In the short amount of time that Gabriel Luna spent appearing on Agents of SHIELD as Robbie Reyes, the Marvel Cinematic Universe’s first live-action Ghost Rider, he quickly became one of the series’ most fascinating characters for multiple reasons. In addition to stepping into the story as a formidable counterbalance to the rest of its established heroes, Robbie Reyes also brought magic to Agents of SHIELD at a time when the MCU was just beginning to broach the topic of the supernatural.
After initially being introduced as a near-villain, Agents of SHIELD’s Ghost Rider went on to join the winning team briefly before exiting in its fourth season after helping to take down Aida. Back when Agents of SHIELD was still airing, the MCU was a drastically different place, spread across Marvel Studios’ films as well as episodic series that lived on Netflix, Hulu, and ABC. Ghost Rider’s presence on the ABC series — and the character’s popularity a whole — left open the possibility that he might make the jump to a solo series in due time that would continue Reyes’ story and further flesh out his chunk of the MCU. But before any of that had a chance to come to fruition, things at Marvel Studios changed drastically following the Hollywood giant’s acquisition of 21st Century Fox in 2019. Along with the return of the cinematic rights to characters like the X-Men and the Fantastic Four, the corporate merger heralded the dissolution of the studio’s old television arm headed up by Jeph Loeb.
Since then, Marvel’s brought much of the production for its series like WandaVision and the rest of the Disney+ bunch in-house, and the futures of characters from the old Marvel Television era have been in question.
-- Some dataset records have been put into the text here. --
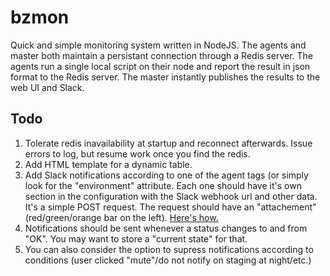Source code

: # bzmon

Quick and simple monitoring system written in NodeJS.
The agents and master both maintain a persistant connection through a Redis server.
The agents run a single local script on their node and report the result in json format to the Redis server.
The master instantly publishes the results to the web UI and Slack.

## Todo

1. Tolerate redis inavailability at startup and reconnect afterwards. Issue errors to log, but resume work once you find the redis.
2. Add HTML template for a dynamic table.
3. Add Slack notifications according to one of the agent tags (or simply look for the "environment" attribute. Each one should have it's own section in the configuration with the Slack webhook url and other data. It's a simple POST request. The request should have an "attachement" (red/green/orange bar on the left). [Here's how.](https://api.slack.com/docs/messages/builder?msg=%7B%22attachments%22%3A%5B%7B%22color%22%3A%22%2336a64f%22%2C%22text%22%3A%22And%20here%27s%20an%20attachment!%22%2C%22ts%22%3A1483878392%7D%5D%7D)
4. Notifications should be sent whenever a status changes to and from "OK". You may want to store a "current state" for that.
5. You can also consider the option to supress notifications according to conditions (user clicked "mute"/do not notify on staging at night/etc.)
Though the studio’s recently played coy about whether it’s interested in bringing any of them back, that wasn’t always the case according to Luna. In a recent interview with Comicbook about the cinematic histories of multiple Ghost Riders, Luna reiterated how, when he first signed on to play Robbie Reyes, the idea was always to have the character’s story continue in a spinoff series. Marvel was so prepared to move forward with the spinoff, Luna said, that the studio quickly moved to invoke the “hold clause” on his contract — paying him to be available and ready to begin production the moment everything lined up.
“A year goes by and we were still trying to find the right showrunner and meanwhile they’re picking up my hold again, so every six months, they would give me my fee to keep them in first position,” Luna said. “And I just really loved that character. I really loved the people I was working with, so I elected to grant them that, always with the promise that we’d get there. We’d get this show across the finish line.”
Right up until the ink dried on the Disney/Fox deal, Luna and the rest of the Ghost Rider crew were in full-production mode, and believed that the project would likely pan out. Luna, who said that he’d return the money Marvel gave him if it meant Ghost Rider could actually exist, said that the series that might-have-been would have followed Robbie to Los Angeles as he encountered — shocker — a host of otherworldly villains like Lilith, the big bad of 2K Games’ Marvel’s Midnight Suns (where Reyes also happens to appear).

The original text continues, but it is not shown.